PROBLEM DESCRIPTION:
The entries below contain pictures. Write out only the lines from the line with "## 2.3.0 - 2023/06/26" up to and including the line with "The simplest way", exactly, without them.

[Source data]

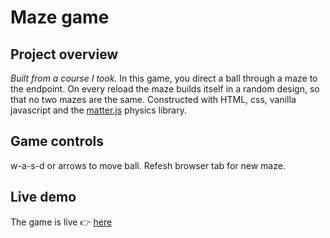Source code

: # Maze game

## Project overview
*Built from a course I took.*
In this game, you direct a ball through a maze to the endpoint. On every reload the maze builds itself in a random design, so that no two mazes are the same. Constructed with HTML, css, vanilla javascript and the [matter.js](https://brm.io/matter-js/) physics library.

## Game controls
w-a-s-d or arrows to move ball. Refesh browser tab for new maze.

## Live demo
The game is live 👉 [here](https://clovertwin.github.io/maze-project/)
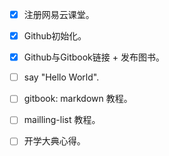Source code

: 
  
- [x] 注册网易云课堂。  

- [x] Github初始化。  

- [x] Github与Gitbook链接 + 发布图书。 

- [ ] say "Hello World".  

- [ ] gitbook: markdown 教程。

- [ ] mailling-list 教程。

- [ ] 开学大典心得。  
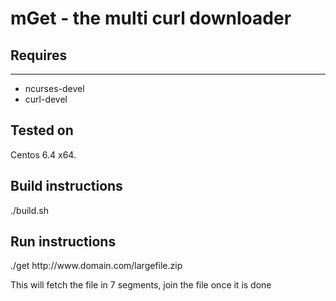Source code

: <h1>mGet - the multi curl downloader</h1>
<h2>Requires</h2>
<hr />
<ul>
<li>ncurses-devel</li>
<li>curl-devel</li>
</ul>
<h2>Tested on</h2>
<p>Centos 6.4 x64.</p>
<h2>Build instructions</h2>
<p>./build.sh</p>
<h2>Run instructions</h2>
<p>./get http://www.domain.com/largefile.zip</p>
<p>This will fetch the file in 7 segments, join the file once it is done</p>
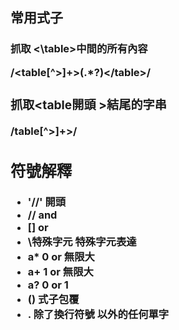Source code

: ## 常用式子

### 抓取<table> <\table>中間的所有內容
  /<table[^>]+>(.*?)<\/table>/  
### 抓取<table開頭 >結尾的字串 
  /table[^>]+>/                  

## 符號解釋
 * '//' 		開頭
 * //		and
 * []		or
 * \特殊字元 	特殊字元表達
 * a*        	0 or 無限大
 * a+        	1 or 無限大
 * a?        	0 or 1
 * ()            式子包覆
 * .             除了換行符號 以外的任何單字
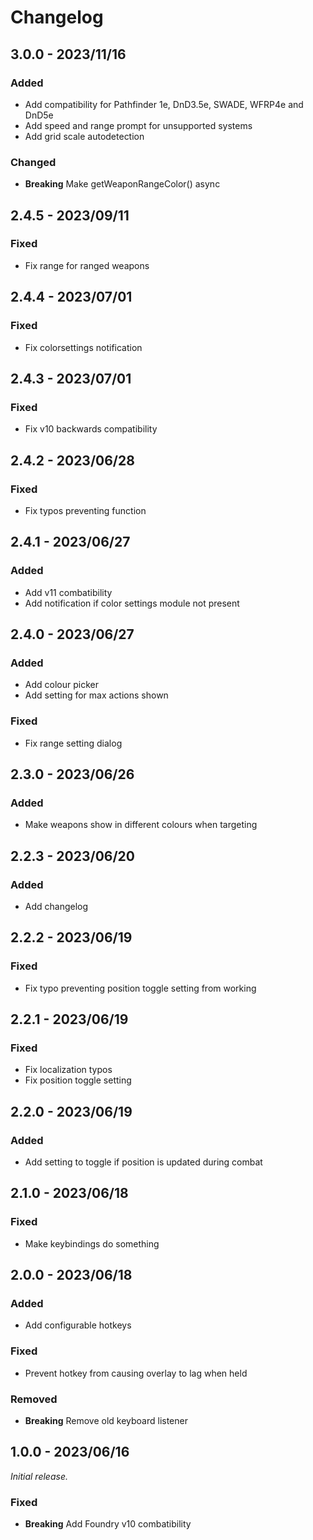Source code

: # Changelog
## 3.0.0 - 2023/11/16
### Added
- Add compatibility for Pathfinder 1e, DnD3.5e, SWADE, WFRP4e and DnD5e
- Add speed and range prompt for unsupported systems
- Add grid scale autodetection
### Changed
- **Breaking** Make getWeaponRangeColor() async
## 2.4.5 - 2023/09/11
### Fixed
- Fix range for ranged weapons
## 2.4.4 - 2023/07/01
### Fixed
- Fix colorsettings notification
## 2.4.3 - 2023/07/01
### Fixed
- Fix v10 backwards compatibility
## 2.4.2 - 2023/06/28
### Fixed
- Fix typos preventing function
## 2.4.1 - 2023/06/27
### Added
- Add v11 combatibility
- Add notification if color settings module not present
## 2.4.0 - 2023/06/27
### Added
- Add colour picker
- Add setting for max actions shown
### Fixed
- Fix range setting dialog
## 2.3.0 - 2023/06/26
### Added
- Make weapons show in different colours when targeting
## 2.2.3 - 2023/06/20
### Added
- Add changelog
## 2.2.2 - 2023/06/19
### Fixed
- Fix typo preventing position toggle setting from working
## 2.2.1 - 2023/06/19
### Fixed
- Fix localization typos
- Fix position toggle setting
## 2.2.0 - 2023/06/19
### Added
- Add setting to toggle if position is updated during combat
## 2.1.0 - 2023/06/18
### Fixed
- Make keybindings do something
## 2.0.0 - 2023/06/18
### Added
- Add configurable hotkeys
### Fixed
- Prevent hotkey from causing overlay to lag when held
### Removed
- **Breaking** Remove old keyboard listener
## 1.0.0 - 2023/06/16
_Initial release._
### Fixed
- **Breaking** Add Foundry v10 combatibility
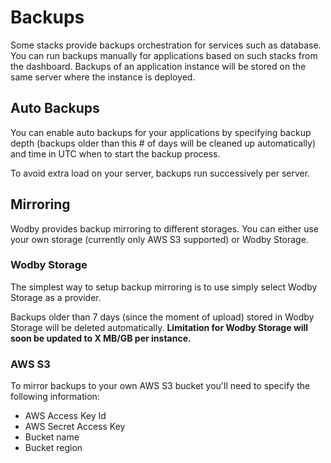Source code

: # Backups

Some stacks provide backups orchestration for services such as database. You can run backups manually for applications based on such stacks from the dashboard. Backups of an application instance will be stored on the same server where the instance is deployed.  

## Auto Backups

You can enable auto backups for your applications by specifying backup depth (backups older than this # of days will be cleaned up automatically) and time in UTC when to start the backup process. 

To avoid extra load on your server, backups run successively per server. 

## Mirroring 

Wodby provides backup mirroring to different storages. You can either use your own storage (currently only AWS S3 supported) or Wodby Storage.

### Wodby Storage

The simplest way to setup backup mirroring is to use simply select Wodby Storage as a provider. 
 
Backups older than 7 days (since the moment of upload) stored in Wodby Storage will be deleted automatically. **Limitation for Wodby Storage will soon be updated to X MB/GB per instance.**

### AWS S3

To mirror backups to your own AWS S3 bucket you'll need to specify the following information:

* AWS Access Key Id
* AWS Secret Access Key
* Bucket name
* Bucket region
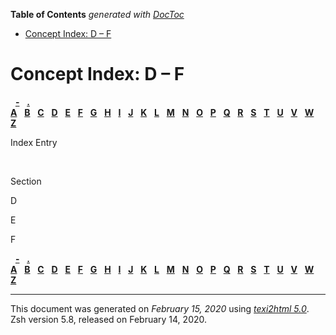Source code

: <!-- START doctoc generated TOC please keep comment here to allow auto update -->
<!-- DON'T EDIT THIS SECTION, INSTEAD RE-RUN doctoc TO UPDATE -->
**Table of Contents**  *generated with [DocToc](https://github.com/thlorenz/doctoc)*

- [Concept Index: D – F](#concept-index-d--f)

<!-- END doctoc generated TOC please keep comment here to allow auto update -->

<span id="index_split-0"></span>

# Concept Index: D – F

  [**-**](Concept-Index.html#Concept-Index-1_cp_symbol-2)  
[**.**](Concept-Index.html#Concept-Index-1_cp_symbol-3)    
[**A**](Concept-Index.html#Concept-Index-1_cp_letter-A)  
[**B**](Concept-Index.html#Concept-Index-1_cp_letter-B)  
[**C**](Concept-Index.html#Concept-Index-1_cp_letter-C)  
[**D**](#index_split-0_cp_letter-D)  
[**E**](#index_split-0_cp_letter-E)  
[**F**](#index_split-0_cp_letter-F)  
[**G**](zsh_2.html#index_split-1_cp_letter-G)  
[**H**](zsh_2.html#index_split-1_cp_letter-H)  
[**I**](zsh_2.html#index_split-1_cp_letter-I)  
[**J**](zsh_2.html#index_split-1_cp_letter-J)  
[**K**](zsh_2.html#index_split-1_cp_letter-K)  
[**L**](zsh_2.html#index_split-1_cp_letter-L)  
[**M**](zsh_3.html#index_split-2_cp_letter-M)  
[**N**](zsh_3.html#index_split-2_cp_letter-N)  
[**O**](zsh_3.html#index_split-2_cp_letter-O)  
[**P**](zsh_3.html#index_split-2_cp_letter-P)  
[**Q**](zsh_3.html#index_split-2_cp_letter-Q)  
[**R**](zsh_3.html#index_split-2_cp_letter-R)  
[**S**](zsh_4.html#index_split-3_cp_letter-S)  
[**T**](zsh_4.html#index_split-3_cp_letter-T)  
[**U**](zsh_4.html#index_split-3_cp_letter-U)  
[**V**](zsh_4.html#index_split-3_cp_letter-V)  
[**W**](zsh_4.html#index_split-3_cp_letter-W)  
[**Z**](zsh_5.html#index_split-4_cp_letter-Z)  

Index Entry

 

Section

<span id="index_split-0_cp_letter-D">D</span>

<span id="index_split-0_cp_letter-E">E</span>

<span id="index_split-0_cp_letter-F">F</span>

  [**-**](Concept-Index.html#Concept-Index-1_cp_symbol-2)  
[**.**](Concept-Index.html#Concept-Index-1_cp_symbol-3)    
[**A**](Concept-Index.html#Concept-Index-1_cp_letter-A)  
[**B**](Concept-Index.html#Concept-Index-1_cp_letter-B)  
[**C**](Concept-Index.html#Concept-Index-1_cp_letter-C)  
[**D**](#index_split-0_cp_letter-D)  
[**E**](#index_split-0_cp_letter-E)  
[**F**](#index_split-0_cp_letter-F)  
[**G**](zsh_2.html#index_split-1_cp_letter-G)  
[**H**](zsh_2.html#index_split-1_cp_letter-H)  
[**I**](zsh_2.html#index_split-1_cp_letter-I)  
[**J**](zsh_2.html#index_split-1_cp_letter-J)  
[**K**](zsh_2.html#index_split-1_cp_letter-K)  
[**L**](zsh_2.html#index_split-1_cp_letter-L)  
[**M**](zsh_3.html#index_split-2_cp_letter-M)  
[**N**](zsh_3.html#index_split-2_cp_letter-N)  
[**O**](zsh_3.html#index_split-2_cp_letter-O)  
[**P**](zsh_3.html#index_split-2_cp_letter-P)  
[**Q**](zsh_3.html#index_split-2_cp_letter-Q)  
[**R**](zsh_3.html#index_split-2_cp_letter-R)  
[**S**](zsh_4.html#index_split-3_cp_letter-S)  
[**T**](zsh_4.html#index_split-3_cp_letter-T)  
[**U**](zsh_4.html#index_split-3_cp_letter-U)  
[**V**](zsh_4.html#index_split-3_cp_letter-V)  
[**W**](zsh_4.html#index_split-3_cp_letter-W)  
[**Z**](zsh_5.html#index_split-4_cp_letter-Z)  

-----

This document was generated on *February 15, 2020* using
[*texi2html 5.0*](http://www.nongnu.org/texi2html/).  
Zsh version 5.8, released on February 14, 2020.
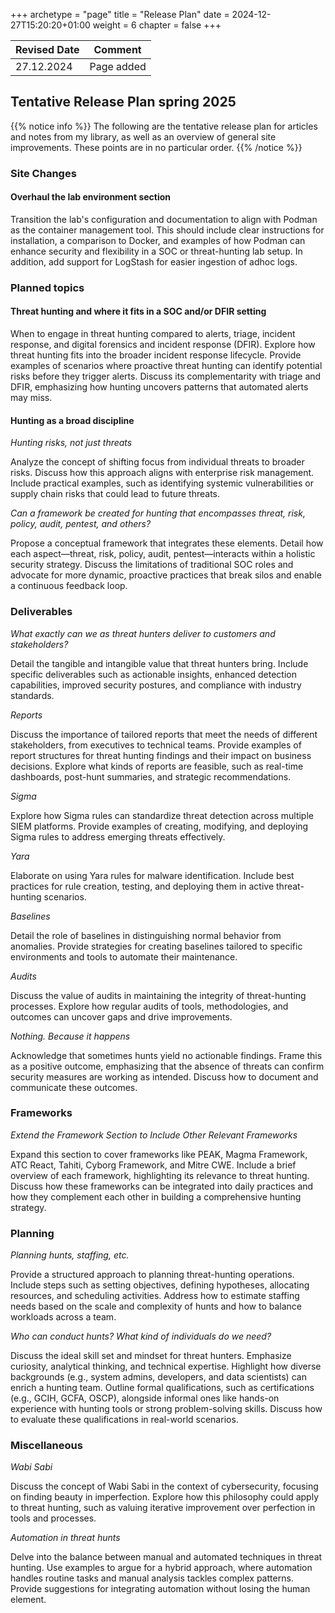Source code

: +++
archetype = "page"
title = "Release Plan"
date = 2024-12-27T15:20:20+01:00
weight = 6
chapter = false
+++

| Revised Date | Comment |
| ------------ | ------- |
| 27.12.2024   | Page added | 

## Tentative Release Plan spring 2025

{{% notice info %}}
The following are the tentative release plan for articles and notes from my library, as well as an overview of general site improvements. These points are in no particular order.
{{% /notice %}}

### Site Changes

#### Overhaul the lab environment section

Transition the lab's configuration and documentation to align with Podman as the container management tool. This should include clear instructions for installation, a comparison to Docker, and examples of how Podman can enhance security and flexibility in a SOC or threat-hunting lab setup. In addition, add support for LogStash for easier ingestion of adhoc logs.

### Planned topics

#### Threat hunting and where it fits in a SOC and/or DFIR setting

When to engage in threat hunting compared to alerts, triage, incident response, and digital forensics and incident response (DFIR). Explore how threat hunting fits into the broader incident response lifecycle. Provide examples of scenarios where proactive threat hunting can identify potential risks before they trigger alerts. Discuss its complementarity with triage and DFIR, emphasizing how hunting uncovers patterns that automated alerts may miss.  

#### Hunting as a broad discipline

_Hunting risks, not just threats_

Analyze the concept of shifting focus from individual threats to broader risks. Discuss how this approach aligns with enterprise risk management. Include practical examples, such as identifying systemic vulnerabilities or supply chain risks that could lead to future threats.  

_Can a framework be created for hunting that encompasses threat, risk, policy, audit, pentest, and others?_

Propose a conceptual framework that integrates these elements. Detail how each aspect—threat, risk, policy, audit, pentest—interacts within a holistic security strategy. Discuss the limitations of traditional SOC roles and advocate for more dynamic, proactive practices that break silos and enable a continuous feedback loop.  

### Deliverables

_What exactly can we as threat hunters deliver to customers and stakeholders?_ 

Detail the tangible and intangible value that threat hunters bring. Include specific deliverables such as actionable insights, enhanced detection capabilities, improved security postures, and compliance with industry standards.  

_Reports_

Discuss the importance of tailored reports that meet the needs of different stakeholders, from executives to technical teams. Provide examples of report structures for threat hunting findings and their impact on business decisions. Explore what kinds of reports are feasible, such as real-time dashboards, post-hunt summaries, and strategic recommendations.  

_Sigma_

Explore how Sigma rules can standardize threat detection across multiple SIEM platforms. Provide examples of creating, modifying, and deploying Sigma rules to address emerging threats effectively.  

_Yara_ 

Elaborate on using Yara rules for malware identification. Include best practices for rule creation, testing, and deploying them in active threat-hunting scenarios.  

_Baselines_

Detail the role of baselines in distinguishing normal behavior from anomalies. Provide strategies for creating baselines tailored to specific environments and tools to automate their maintenance.  

_Audits_

Discuss the value of audits in maintaining the integrity of threat-hunting processes. Explore how regular audits of tools, methodologies, and outcomes can uncover gaps and drive improvements.  

_Nothing. Because it happens_

Acknowledge that sometimes hunts yield no actionable findings. Frame this as a positive outcome, emphasizing that the absence of threats can confirm security measures are working as intended. Discuss how to document and communicate these outcomes.  

### Frameworks

_Extend the Framework Section to Include Other Relevant Frameworks_

Expand this section to cover frameworks like PEAK, Magma Framework, ATC React, Tahiti, Cyborg Framework, and Mitre CWE. Include a brief overview of each framework, highlighting its relevance to threat hunting. Discuss how these frameworks can be integrated into daily practices and how they complement each other in building a comprehensive hunting strategy.  

### Planning

_Planning hunts, staffing, etc._

Provide a structured approach to planning threat-hunting operations. Include steps such as setting objectives, defining hypotheses, allocating resources, and scheduling activities. Address how to estimate staffing needs based on the scale and complexity of hunts and how to balance workloads across a team.  

_Who can conduct hunts? What kind of individuals do we need?_

Discuss the ideal skill set and mindset for threat hunters. Emphasize curiosity, analytical thinking, and technical expertise. Highlight how diverse backgrounds (e.g., system admins, developers, and data scientists) can enrich a hunting team. Outline formal qualifications, such as certifications (e.g., GCIH, GCFA, OSCP), alongside informal ones like hands-on experience with hunting tools or strong problem-solving skills. Discuss how to evaluate these qualifications in real-world scenarios.  

### Miscellaneous

_Wabi Sabi_

Discuss the concept of Wabi Sabi in the context of cybersecurity, focusing on finding beauty in imperfection. Explore how this philosophy could apply to threat hunting, such as valuing iterative improvement over perfection in tools and processes.  

_Automation in threat hunts_

Delve into the balance between manual and automated techniques in threat hunting. Use examples to argue for a hybrid approach, where automation handles routine tasks and manual analysis tackles complex patterns. Provide suggestions for integrating automation without losing the human element.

WRITTEN ANSWER:
## 2.3.0 - 2023/06/26
### Added
- Make weapons show in different colours when targeting
## 2.2.3 - 2023/06/20
### Added
- Add changelog
## 2.2.2 - 2023/06/19
### Fixed
- Fix typo preventing position toggle setting from working
## 2.2.1 - 2023/06/19
### Fixed
- Fix localization typos
- Fix position toggle setting
## 2.2.0 - 2023/06/19
### Added
- Add setting to toggle if position is updated during combat
## 2.1.0 - 2023/06/18
### Fixed
- Make keybindings do something
## 2.0.0 - 2023/06/18
### Added
- Add configurable hotkeys
### Fixed
- Prevent hotkey from causing overlay to lag when held
### Removed
- **Breaking** Remove old keyboard listener
## 1.0.0 - 2023/06/16
_Initial release._
### Fixed
- **Breaking** Add Foundry v10 combatibility
Source code

: # Backups

Some stacks provide backups orchestration for services such as database. You can run backups manually for applications based on such stacks from the dashboard. Backups of an application instance will be stored on the same server where the instance is deployed.  

## Auto Backups

You can enable auto backups for your applications by specifying backup depth (backups older than this # of days will be cleaned up automatically) and time in UTC when to start the backup process. 

To avoid extra load on your server, backups run successively per server. 

## Mirroring 

Wodby provides backup mirroring to different storages. You can either use your own storage (currently only AWS S3 supported) or Wodby Storage.

### Wodby Storage

The simplest way to setup backup mirroring is to use simply select Wodby Storage as a provider. 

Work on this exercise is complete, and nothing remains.